*** Data extracts ***
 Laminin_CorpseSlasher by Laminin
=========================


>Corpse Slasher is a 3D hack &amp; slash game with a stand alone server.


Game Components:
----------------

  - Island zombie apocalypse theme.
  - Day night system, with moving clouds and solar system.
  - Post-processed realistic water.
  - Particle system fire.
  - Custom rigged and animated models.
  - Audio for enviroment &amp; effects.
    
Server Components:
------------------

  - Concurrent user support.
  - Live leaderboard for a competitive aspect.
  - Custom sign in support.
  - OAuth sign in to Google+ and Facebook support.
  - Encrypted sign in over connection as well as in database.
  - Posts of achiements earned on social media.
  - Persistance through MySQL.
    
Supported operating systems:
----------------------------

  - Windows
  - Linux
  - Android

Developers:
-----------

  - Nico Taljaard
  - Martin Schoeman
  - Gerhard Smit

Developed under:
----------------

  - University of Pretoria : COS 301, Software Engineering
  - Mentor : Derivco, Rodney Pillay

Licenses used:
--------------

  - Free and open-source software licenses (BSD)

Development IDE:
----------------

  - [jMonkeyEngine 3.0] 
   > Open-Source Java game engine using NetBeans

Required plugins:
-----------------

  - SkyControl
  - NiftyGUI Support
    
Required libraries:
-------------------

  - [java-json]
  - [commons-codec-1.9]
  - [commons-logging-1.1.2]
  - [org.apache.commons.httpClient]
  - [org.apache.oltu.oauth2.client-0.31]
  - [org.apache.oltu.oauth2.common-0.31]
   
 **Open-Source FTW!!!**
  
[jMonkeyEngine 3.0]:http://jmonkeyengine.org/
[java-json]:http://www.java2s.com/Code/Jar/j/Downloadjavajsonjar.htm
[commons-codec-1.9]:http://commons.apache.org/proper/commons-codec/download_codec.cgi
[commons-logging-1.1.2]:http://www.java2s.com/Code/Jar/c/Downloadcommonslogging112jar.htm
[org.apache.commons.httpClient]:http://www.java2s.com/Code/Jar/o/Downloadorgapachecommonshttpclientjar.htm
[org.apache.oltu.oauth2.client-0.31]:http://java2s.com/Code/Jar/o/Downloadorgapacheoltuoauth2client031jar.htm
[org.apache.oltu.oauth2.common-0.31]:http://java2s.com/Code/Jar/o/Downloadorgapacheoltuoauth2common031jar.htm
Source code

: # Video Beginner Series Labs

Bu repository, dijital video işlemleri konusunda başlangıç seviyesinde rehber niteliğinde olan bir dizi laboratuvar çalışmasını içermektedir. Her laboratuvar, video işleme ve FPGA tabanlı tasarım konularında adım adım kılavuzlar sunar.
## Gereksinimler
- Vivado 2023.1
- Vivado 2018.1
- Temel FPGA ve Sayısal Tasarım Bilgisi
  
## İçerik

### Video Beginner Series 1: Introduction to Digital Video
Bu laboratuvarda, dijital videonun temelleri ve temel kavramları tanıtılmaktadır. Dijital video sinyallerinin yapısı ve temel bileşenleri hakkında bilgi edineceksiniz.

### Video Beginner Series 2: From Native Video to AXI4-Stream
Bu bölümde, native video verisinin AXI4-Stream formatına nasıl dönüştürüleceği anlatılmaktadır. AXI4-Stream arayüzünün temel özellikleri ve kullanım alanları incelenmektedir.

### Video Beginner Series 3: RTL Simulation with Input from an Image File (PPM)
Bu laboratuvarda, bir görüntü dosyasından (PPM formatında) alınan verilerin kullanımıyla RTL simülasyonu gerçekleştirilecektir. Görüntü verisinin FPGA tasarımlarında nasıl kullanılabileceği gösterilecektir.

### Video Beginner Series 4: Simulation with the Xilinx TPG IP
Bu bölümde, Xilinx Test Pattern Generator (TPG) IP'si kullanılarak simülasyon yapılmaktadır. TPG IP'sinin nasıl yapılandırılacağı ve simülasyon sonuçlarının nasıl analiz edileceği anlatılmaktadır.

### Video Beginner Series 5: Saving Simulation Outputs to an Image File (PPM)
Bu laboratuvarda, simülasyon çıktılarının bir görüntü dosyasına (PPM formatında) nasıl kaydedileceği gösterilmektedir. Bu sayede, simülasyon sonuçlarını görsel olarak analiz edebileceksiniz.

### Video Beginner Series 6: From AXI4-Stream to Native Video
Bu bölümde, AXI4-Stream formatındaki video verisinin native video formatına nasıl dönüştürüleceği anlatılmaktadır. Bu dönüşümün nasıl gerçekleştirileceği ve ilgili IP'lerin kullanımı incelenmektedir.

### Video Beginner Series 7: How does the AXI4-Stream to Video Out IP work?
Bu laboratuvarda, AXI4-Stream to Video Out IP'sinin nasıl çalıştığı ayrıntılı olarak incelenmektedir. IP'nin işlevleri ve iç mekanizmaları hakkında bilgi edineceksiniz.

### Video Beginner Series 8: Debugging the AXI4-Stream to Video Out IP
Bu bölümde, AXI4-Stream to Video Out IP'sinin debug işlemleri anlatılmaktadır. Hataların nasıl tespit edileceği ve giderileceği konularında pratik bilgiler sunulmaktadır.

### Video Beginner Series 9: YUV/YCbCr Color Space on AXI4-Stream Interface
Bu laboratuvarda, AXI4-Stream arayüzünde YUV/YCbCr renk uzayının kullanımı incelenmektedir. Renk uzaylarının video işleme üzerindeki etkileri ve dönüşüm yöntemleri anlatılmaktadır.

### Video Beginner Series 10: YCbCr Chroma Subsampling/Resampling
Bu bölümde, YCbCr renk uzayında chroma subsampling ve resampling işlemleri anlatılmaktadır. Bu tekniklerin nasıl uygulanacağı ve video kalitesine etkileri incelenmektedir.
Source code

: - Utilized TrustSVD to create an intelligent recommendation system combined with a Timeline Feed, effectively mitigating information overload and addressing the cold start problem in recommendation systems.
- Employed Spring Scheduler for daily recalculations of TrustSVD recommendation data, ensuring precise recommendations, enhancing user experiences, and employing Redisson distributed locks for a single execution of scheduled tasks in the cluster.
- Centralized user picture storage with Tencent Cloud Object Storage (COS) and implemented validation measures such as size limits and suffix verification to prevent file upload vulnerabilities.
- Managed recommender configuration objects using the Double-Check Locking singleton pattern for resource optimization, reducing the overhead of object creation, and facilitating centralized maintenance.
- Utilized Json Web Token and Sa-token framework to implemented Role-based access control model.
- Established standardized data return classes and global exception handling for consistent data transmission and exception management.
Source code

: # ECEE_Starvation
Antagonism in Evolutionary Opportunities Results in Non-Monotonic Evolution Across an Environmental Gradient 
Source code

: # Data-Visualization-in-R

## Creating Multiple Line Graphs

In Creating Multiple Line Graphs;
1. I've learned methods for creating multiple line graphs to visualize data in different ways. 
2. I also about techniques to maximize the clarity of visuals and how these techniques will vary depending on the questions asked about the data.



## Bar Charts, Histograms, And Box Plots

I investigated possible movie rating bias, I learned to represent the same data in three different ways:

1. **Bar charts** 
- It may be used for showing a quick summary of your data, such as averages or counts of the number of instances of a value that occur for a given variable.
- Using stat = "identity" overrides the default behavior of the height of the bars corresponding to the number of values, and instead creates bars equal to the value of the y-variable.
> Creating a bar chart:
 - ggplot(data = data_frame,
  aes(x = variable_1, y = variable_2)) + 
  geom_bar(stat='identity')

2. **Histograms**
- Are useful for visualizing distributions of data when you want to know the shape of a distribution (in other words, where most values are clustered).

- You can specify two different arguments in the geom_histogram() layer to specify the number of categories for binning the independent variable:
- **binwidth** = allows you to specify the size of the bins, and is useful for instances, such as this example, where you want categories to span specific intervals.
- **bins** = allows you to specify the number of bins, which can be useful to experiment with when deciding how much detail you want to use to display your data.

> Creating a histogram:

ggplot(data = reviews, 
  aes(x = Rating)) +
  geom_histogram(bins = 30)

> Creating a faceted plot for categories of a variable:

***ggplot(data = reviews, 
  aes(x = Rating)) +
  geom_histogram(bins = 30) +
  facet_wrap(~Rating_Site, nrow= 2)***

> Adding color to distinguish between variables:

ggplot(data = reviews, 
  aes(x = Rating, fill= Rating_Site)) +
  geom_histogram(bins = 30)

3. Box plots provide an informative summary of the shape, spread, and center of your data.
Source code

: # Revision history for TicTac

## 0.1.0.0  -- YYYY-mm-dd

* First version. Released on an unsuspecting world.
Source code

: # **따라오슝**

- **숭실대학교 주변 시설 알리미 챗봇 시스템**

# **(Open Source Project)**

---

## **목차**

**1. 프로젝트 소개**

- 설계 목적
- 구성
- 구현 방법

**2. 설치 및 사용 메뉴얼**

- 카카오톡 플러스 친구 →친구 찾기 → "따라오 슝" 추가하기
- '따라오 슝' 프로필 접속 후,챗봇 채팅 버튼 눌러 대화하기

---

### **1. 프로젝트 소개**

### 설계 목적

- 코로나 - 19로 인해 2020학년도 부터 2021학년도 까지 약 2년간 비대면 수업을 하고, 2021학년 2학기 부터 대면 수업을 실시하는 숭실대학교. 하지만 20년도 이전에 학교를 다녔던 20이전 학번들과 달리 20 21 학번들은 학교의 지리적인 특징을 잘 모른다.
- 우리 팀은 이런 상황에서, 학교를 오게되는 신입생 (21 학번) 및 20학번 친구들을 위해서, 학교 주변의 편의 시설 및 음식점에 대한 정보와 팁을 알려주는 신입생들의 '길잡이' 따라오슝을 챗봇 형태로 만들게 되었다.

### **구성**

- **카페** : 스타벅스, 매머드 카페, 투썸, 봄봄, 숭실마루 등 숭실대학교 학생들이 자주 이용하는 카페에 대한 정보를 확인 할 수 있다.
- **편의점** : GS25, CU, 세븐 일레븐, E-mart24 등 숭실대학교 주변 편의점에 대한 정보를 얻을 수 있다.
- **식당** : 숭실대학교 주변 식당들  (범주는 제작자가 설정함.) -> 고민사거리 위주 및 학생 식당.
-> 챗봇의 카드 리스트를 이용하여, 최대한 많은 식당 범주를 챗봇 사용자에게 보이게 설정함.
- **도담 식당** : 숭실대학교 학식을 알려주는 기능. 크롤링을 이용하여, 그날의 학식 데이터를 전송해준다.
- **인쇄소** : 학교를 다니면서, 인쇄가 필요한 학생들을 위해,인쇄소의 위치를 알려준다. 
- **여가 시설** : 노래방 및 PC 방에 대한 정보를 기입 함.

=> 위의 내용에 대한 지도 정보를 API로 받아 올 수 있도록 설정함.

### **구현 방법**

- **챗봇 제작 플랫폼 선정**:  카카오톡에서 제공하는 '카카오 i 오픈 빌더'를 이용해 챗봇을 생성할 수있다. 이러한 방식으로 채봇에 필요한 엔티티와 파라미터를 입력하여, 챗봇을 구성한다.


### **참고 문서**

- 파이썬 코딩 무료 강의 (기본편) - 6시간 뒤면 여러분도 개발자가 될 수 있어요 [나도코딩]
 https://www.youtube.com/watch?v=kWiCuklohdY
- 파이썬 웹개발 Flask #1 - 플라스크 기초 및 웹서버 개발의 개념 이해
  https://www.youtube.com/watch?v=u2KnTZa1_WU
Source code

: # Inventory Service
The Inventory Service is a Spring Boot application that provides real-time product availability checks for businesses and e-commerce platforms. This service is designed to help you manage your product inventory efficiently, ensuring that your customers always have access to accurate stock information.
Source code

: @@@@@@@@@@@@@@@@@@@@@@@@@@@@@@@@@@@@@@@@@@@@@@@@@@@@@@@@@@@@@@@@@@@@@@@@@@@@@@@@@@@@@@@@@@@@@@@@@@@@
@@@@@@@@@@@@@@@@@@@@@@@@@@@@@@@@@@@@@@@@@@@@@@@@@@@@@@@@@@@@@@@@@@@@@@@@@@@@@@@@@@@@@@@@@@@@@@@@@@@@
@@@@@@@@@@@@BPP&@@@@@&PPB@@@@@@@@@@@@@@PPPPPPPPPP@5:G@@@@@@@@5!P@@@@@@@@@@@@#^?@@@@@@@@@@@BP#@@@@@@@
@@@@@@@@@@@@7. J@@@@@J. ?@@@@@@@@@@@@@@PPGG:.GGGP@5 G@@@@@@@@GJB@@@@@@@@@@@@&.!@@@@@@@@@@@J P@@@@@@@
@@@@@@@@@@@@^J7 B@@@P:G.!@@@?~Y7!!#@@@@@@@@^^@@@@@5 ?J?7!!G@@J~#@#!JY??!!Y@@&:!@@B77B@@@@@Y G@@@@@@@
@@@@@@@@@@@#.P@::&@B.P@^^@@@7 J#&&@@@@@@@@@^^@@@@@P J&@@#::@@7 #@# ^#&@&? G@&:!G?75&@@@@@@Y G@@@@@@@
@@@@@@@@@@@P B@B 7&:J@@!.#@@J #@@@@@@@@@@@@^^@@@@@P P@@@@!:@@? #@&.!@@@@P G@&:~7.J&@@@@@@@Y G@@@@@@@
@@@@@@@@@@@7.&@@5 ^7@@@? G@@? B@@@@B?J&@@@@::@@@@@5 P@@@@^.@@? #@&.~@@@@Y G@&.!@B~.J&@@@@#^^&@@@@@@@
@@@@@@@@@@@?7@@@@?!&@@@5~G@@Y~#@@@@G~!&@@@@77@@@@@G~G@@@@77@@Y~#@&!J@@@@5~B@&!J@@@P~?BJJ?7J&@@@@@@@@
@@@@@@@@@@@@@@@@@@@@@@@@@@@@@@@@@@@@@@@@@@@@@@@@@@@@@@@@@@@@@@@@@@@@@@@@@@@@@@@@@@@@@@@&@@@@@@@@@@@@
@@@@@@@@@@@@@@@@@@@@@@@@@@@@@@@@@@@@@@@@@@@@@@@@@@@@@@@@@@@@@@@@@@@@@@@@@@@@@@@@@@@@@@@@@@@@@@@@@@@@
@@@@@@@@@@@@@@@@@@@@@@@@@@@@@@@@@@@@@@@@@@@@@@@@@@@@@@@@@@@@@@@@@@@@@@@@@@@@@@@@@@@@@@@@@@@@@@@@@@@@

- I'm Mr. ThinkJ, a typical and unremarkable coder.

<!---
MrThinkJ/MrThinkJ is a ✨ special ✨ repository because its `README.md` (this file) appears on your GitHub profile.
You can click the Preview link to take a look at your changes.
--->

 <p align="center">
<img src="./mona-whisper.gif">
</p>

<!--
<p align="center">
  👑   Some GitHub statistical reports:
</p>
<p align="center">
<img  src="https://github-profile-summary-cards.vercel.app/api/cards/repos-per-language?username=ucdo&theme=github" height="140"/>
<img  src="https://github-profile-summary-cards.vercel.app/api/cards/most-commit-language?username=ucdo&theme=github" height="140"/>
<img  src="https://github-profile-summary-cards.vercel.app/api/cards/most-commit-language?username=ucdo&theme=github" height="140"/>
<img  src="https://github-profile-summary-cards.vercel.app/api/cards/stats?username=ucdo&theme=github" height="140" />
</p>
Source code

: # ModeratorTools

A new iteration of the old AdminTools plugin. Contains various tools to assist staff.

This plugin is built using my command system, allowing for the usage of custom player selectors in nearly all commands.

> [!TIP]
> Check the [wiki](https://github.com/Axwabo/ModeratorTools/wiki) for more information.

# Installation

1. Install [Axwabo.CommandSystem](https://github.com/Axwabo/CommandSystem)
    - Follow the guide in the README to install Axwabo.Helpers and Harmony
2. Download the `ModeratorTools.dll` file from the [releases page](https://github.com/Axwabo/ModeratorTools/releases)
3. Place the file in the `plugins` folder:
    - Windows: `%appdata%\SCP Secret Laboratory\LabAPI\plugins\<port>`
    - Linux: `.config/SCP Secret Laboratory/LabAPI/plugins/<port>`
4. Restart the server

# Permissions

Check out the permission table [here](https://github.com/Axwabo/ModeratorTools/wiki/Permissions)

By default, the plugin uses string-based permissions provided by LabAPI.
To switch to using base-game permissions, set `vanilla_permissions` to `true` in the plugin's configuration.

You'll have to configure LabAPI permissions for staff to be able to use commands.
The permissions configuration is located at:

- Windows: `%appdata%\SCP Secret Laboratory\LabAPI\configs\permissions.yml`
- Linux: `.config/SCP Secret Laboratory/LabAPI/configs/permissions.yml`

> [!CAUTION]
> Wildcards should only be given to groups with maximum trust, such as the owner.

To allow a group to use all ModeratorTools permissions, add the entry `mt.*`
*** End of Data extracts ***
■ **Task**: From the records above, transcribe exactly the run of lines that opens with the line holding "3. Box plots" and closes with the line holding "-> 챗봇의 카드 리스트를", both included.

■ **Solution**:
3. Box plots provide an informative summary of the shape, spread, and center of your data.
Source code

: # Revision history for TicTac

## 0.1.0.0  -- YYYY-mm-dd

* First version. Released on an unsuspecting world.
Source code

: # **따라오슝**

- **숭실대학교 주변 시설 알리미 챗봇 시스템**

# **(Open Source Project)**

---

## **목차**

**1. 프로젝트 소개**

- 설계 목적
- 구성
- 구현 방법

**2. 설치 및 사용 메뉴얼**

- 카카오톡 플러스 친구 →친구 찾기 → "따라오 슝" 추가하기
- '따라오 슝' 프로필 접속 후,챗봇 채팅 버튼 눌러 대화하기

---

### **1. 프로젝트 소개**

### 설계 목적

- 코로나 - 19로 인해 2020학년도 부터 2021학년도 까지 약 2년간 비대면 수업을 하고, 2021학년 2학기 부터 대면 수업을 실시하는 숭실대학교. 하지만 20년도 이전에 학교를 다녔던 20이전 학번들과 달리 20 21 학번들은 학교의 지리적인 특징을 잘 모른다.
- 우리 팀은 이런 상황에서, 학교를 오게되는 신입생 (21 학번) 및 20학번 친구들을 위해서, 학교 주변의 편의 시설 및 음식점에 대한 정보와 팁을 알려주는 신입생들의 '길잡이' 따라오슝을 챗봇 형태로 만들게 되었다.

### **구성**

- **카페** : 스타벅스, 매머드 카페, 투썸, 봄봄, 숭실마루 등 숭실대학교 학생들이 자주 이용하는 카페에 대한 정보를 확인 할 수 있다.
- **편의점** : GS25, CU, 세븐 일레븐, E-mart24 등 숭실대학교 주변 편의점에 대한 정보를 얻을 수 있다.
- **식당** : 숭실대학교 주변 식당들  (범주는 제작자가 설정함.) -> 고민사거리 위주 및 학생 식당.
-> 챗봇의 카드 리스트를 이용하여, 최대한 많은 식당 범주를 챗봇 사용자에게 보이게 설정함.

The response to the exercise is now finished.